Si l’abandon du classement individuel était nécessaire, la mise à l’écart de la presse privée dans la ventilation de l’évaluation est difficile à comprendre. En effet, il est déplorable aujourd’hui que l’évaluation de l’action gouvernementale soit devenue une affaire de presse publique. Contrairement aux évaluations précédentes où le gouvernement venait défendre son bilan face à la presse publique et privée, cette fois-ci, les autorités ont préféré ignorer totalement la presse privée.

C’est seulement sur les antennes nationales que l’opinion publique apprendra que le gouvernement a été évalué pour le premier trimestre de 2005. Qu’est-ce que Pinochet a contre la presse privée ? est-on tenté de s’interroger. C’est vrai que des confrères se sont emparés du classement par département lors de l’évaluation précédente pour critiquer vivement l’attitude de la Primature. Ce qui avait largement contribué à exacerber les tensions autour de l’évaluation gouvernementale.

C’est pour éviter une situation de ce genre que la Primature a choisi cette fois-ci de rompre totalement avec la tenue d’une conférence de presse pour présenter l’action gouvernementale réalisée. Les confrères intéressés sont exhortés à se référer au ministre porte-parole du gouvernement M. Ousmane Thiam ou au ministre concerné. Mais cette mesure de sécurité pour le gouvernement peut-elle remplacer valablement la campagne médiatique qui a jusque-là entouré l’évaluation gouvernementale ?

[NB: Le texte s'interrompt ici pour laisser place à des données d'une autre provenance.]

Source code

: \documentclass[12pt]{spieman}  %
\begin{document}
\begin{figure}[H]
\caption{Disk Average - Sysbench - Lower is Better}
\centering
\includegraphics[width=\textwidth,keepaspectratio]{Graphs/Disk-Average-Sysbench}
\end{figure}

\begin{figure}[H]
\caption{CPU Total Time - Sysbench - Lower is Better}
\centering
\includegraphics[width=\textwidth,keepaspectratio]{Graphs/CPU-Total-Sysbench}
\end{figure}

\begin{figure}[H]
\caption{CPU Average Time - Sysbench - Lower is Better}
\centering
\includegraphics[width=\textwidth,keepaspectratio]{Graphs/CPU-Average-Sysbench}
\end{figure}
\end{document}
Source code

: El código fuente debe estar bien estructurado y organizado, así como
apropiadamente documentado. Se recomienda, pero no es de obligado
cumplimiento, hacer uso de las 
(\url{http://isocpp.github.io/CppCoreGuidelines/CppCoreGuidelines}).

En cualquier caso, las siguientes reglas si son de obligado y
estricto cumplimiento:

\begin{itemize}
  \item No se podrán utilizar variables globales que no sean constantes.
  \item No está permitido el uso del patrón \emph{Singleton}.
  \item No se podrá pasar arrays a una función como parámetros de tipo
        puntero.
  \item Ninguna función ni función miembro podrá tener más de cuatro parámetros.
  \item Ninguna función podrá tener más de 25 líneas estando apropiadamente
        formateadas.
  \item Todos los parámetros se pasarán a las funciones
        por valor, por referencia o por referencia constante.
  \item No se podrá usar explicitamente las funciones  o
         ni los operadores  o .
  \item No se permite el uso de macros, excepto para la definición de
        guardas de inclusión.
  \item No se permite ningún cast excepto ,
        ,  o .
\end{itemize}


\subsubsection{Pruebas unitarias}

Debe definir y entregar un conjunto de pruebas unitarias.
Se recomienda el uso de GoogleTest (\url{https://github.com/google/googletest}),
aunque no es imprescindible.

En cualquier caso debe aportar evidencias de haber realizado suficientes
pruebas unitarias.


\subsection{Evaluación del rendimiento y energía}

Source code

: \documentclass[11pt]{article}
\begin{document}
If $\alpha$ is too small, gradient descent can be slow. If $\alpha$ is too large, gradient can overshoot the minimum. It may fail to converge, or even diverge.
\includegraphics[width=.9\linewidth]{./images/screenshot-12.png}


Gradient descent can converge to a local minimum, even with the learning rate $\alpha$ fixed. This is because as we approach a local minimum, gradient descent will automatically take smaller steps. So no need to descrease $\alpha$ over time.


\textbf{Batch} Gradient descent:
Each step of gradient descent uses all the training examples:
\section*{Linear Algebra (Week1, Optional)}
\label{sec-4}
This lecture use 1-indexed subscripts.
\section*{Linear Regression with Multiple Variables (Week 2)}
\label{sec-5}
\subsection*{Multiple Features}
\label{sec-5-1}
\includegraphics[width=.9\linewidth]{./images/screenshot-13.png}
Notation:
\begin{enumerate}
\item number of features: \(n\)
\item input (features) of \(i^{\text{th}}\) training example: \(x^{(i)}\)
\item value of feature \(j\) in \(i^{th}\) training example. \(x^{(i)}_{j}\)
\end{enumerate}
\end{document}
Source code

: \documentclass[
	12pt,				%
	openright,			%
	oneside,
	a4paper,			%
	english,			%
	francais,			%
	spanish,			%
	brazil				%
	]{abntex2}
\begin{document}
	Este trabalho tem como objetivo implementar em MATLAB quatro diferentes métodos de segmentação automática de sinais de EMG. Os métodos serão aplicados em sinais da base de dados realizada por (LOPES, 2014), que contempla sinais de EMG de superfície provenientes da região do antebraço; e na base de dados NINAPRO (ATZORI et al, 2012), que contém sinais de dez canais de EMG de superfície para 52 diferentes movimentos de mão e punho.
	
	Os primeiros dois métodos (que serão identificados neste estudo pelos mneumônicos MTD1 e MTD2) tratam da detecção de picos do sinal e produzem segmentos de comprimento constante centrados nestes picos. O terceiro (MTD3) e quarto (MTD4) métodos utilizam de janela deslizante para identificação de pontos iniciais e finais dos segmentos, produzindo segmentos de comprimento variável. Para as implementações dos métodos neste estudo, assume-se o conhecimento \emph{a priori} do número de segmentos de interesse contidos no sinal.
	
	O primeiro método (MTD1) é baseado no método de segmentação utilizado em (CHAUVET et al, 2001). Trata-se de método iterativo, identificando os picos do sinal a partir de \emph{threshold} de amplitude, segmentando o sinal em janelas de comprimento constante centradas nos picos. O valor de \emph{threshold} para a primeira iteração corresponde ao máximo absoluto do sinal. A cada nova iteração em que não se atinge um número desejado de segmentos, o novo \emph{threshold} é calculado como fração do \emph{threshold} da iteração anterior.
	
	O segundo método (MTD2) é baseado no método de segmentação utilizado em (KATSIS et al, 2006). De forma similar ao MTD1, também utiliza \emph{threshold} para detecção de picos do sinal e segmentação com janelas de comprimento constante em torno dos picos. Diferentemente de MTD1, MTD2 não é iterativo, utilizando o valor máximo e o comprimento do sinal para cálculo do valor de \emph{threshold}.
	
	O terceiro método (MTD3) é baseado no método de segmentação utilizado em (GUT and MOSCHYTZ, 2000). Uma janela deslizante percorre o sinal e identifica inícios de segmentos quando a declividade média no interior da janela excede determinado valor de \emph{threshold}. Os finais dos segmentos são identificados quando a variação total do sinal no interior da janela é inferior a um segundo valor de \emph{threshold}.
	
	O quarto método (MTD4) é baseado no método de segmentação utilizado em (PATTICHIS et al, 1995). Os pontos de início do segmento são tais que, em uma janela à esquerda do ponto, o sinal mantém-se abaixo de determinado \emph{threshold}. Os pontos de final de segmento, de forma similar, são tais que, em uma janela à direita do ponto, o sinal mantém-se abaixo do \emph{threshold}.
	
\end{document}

Si la nouvelle formule arrange le gouvernement, il n’en demeure pas moins qu’elle est peu démocratique. Elle manque en effet de transparence. Or, le président ATT a initié cette évaluation de l’action gouvernementale pour plus de transparence dans la gestion des affaires publiques. C’est ainsi que le gouvernement est appelé à rendre compte au peuple au terme de chaque trimestre.

En la matière, les citoyens ne se contentent pas seulement de la version officielle. Ils voudront la confronter à celle des organes de presse indépendants. Demander aux journalistes de la presse privée de prendre attache avec le porte-parole du gouvernement de façon isolée ne résout pas à notre avis le problème.

L’évaluation gouvernementale mérite d’être suffisamment relayée par la presse publique et privée si tant est que la volonté du président ATT est d’amener l’opinion nationale à se faire une idée de l’exécution du programme gouvernementale. De ce point de vue, l’attitude de la Primature est plus une fuite en avant qu’une volonté réelle de rendre l’évaluation de l’action gouvernementale plus efficace.

Il y a donc lieu de s’interroger sur le bien-fondé de la nouvelle formule. Fera-t-elle recelte ? C’est bien de changer, de revoir les règles du jeu au fil du temps. Mais encore faudrait-il que ces règles aillent dans le sens d’une amélioration de l’évaluation gouvernementale.